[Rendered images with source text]
%%

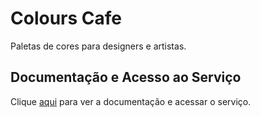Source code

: # Colours Cafe

Paletas de cores para designers e artistas.

## Documentação e Acesso ao Serviço

Clique [aqui](https://colorhunt.co) para ver a documentação e acessar o serviço.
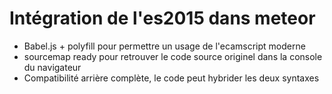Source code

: # Intégration de l'es2015 dans meteor

- Babel.js + polyfill pour permettre un usage de l'ecamscript moderne
- sourcemap ready pour retrouver le code source originel dans la console du navigateur
- Compatibilité arrière complète, le code peut hybrider les deux syntaxes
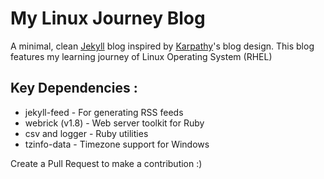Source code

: # My Linux Journey Blog

A minimal, clean [Jekyll](https://jekyllrb.com/) blog inspired by [Karpathy](https://karpathy.ai/)'s blog design. This blog features my learning journey of Linux Operating System (RHEL)

## Key Dependencies :

- jekyll-feed - For generating RSS feeds
- webrick (v1.8) - Web server toolkit for Ruby
- csv and logger - Ruby utilities
- tzinfo-data - Timezone support for Windows


Create a Pull Request to make a contribution :)
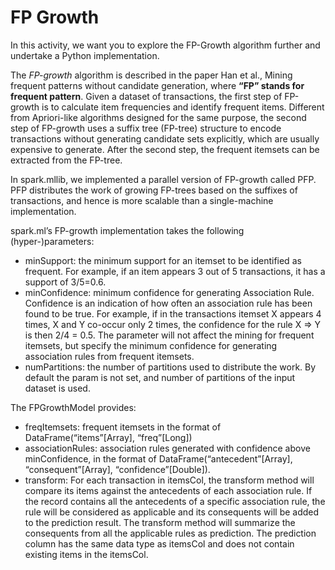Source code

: # FP Growth

In this activity, we want you to explore the FP-Growth algorithm further and undertake a Python implementation. 

The *FP-growth* algorithm is described in the paper Han et al., Mining frequent patterns without candidate generation, where **“FP” stands for frequent pattern**. Given a dataset of transactions, the first step of FP-growth is to calculate item frequencies and identify frequent items. Different from Apriori-like algorithms designed for the same purpose, the second step of FP-growth uses a suffix tree (FP-tree) structure to encode transactions without generating candidate sets explicitly, which are usually expensive to generate. After the second step, the frequent itemsets can be extracted from the FP-tree. 

In spark.mllib, we implemented a parallel version of FP-growth called PFP. PFP distributes the work of growing FP-trees based on the suffixes of transactions, and hence is more scalable than a single-machine implementation.

spark.ml’s FP-growth implementation takes the following (hyper-)parameters:

- minSupport: the minimum support for an itemset to be identified as frequent. For example, if an item appears 3 out of 5 transactions, it has a support of 3/5=0.6.
- minConfidence: minimum confidence for generating Association Rule. Confidence is an indication of how often an association rule has been found to be true. For example, if in the transactions itemset X appears 4 times, X and Y co-occur only 2 times, the confidence for the rule X => Y is then 2/4 = 0.5. The parameter will not affect the mining for frequent itemsets, but specify the minimum confidence for generating association rules from frequent itemsets.
- numPartitions: the number of partitions used to distribute the work. By default the param is not set, and number of partitions of the input dataset is used.

The FPGrowthModel provides:

- freqItemsets: frequent itemsets in the format of DataFrame(“items”[Array], “freq”[Long])
- associationRules: association rules generated with confidence above minConfidence, in the format of DataFrame(“antecedent”[Array], “consequent”[Array], “confidence”[Double]).
- transform: For each transaction in itemsCol, the transform method will compare its items against the antecedents of each association rule. If the record contains all the antecedents of a specific association rule, the rule will be considered as applicable and its consequents will be added to the prediction result. The transform method will summarize the consequents from all the applicable rules as prediction. The prediction column has the same data type as itemsCol and does not contain existing items in the itemsCol.
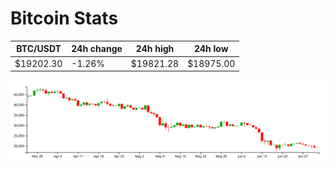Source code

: # Bitcoin Stats

BTC/USDT|24h change|24h high|24h low|
|---|---|---|---|
|$19202.30|-1.26%|$19821.28|$18975.00|

<img src="./chart.svg">

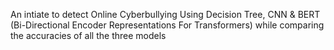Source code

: An intiate to detect Online Cyberbullying Using Decision Tree, CNN & BERT (Bi-Directional Encoder Representations For Transformers) while comparing the accuracies of all the three models
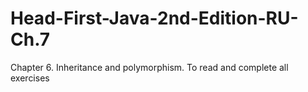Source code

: # Head-First-Java-2nd-Edition-RU-Ch.7
Chapter 6. Inheritance and polymorphism. To read and complete all exercises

%%

What is needed - All lines above that hold the string "association" should be copied.

Exercise result -
- minConfidence: minimum confidence for generating Association Rule. Confidence is an indication of how often an association rule has been found to be true. For example, if in the transactions itemset X appears 4 times, X and Y co-occur only 2 times, the confidence for the rule X => Y is then 2/4 = 0.5. The parameter will not affect the mining for frequent itemsets, but specify the minimum confidence for generating association rules from frequent itemsets.
- associationRules: association rules generated with confidence above minConfidence, in the format of DataFrame(“antecedent”[Array], “consequent”[Array], “confidence”[Double]).
- transform: For each transaction in itemsCol, the transform method will compare its items against the antecedents of each association rule. If the record contains all the antecedents of a specific association rule, the rule will be considered as applicable and its consequents will be added to the prediction result. The transform method will summarize the consequents from all the applicable rules as prediction. The prediction column has the same data type as itemsCol and does not contain existing items in the itemsCol.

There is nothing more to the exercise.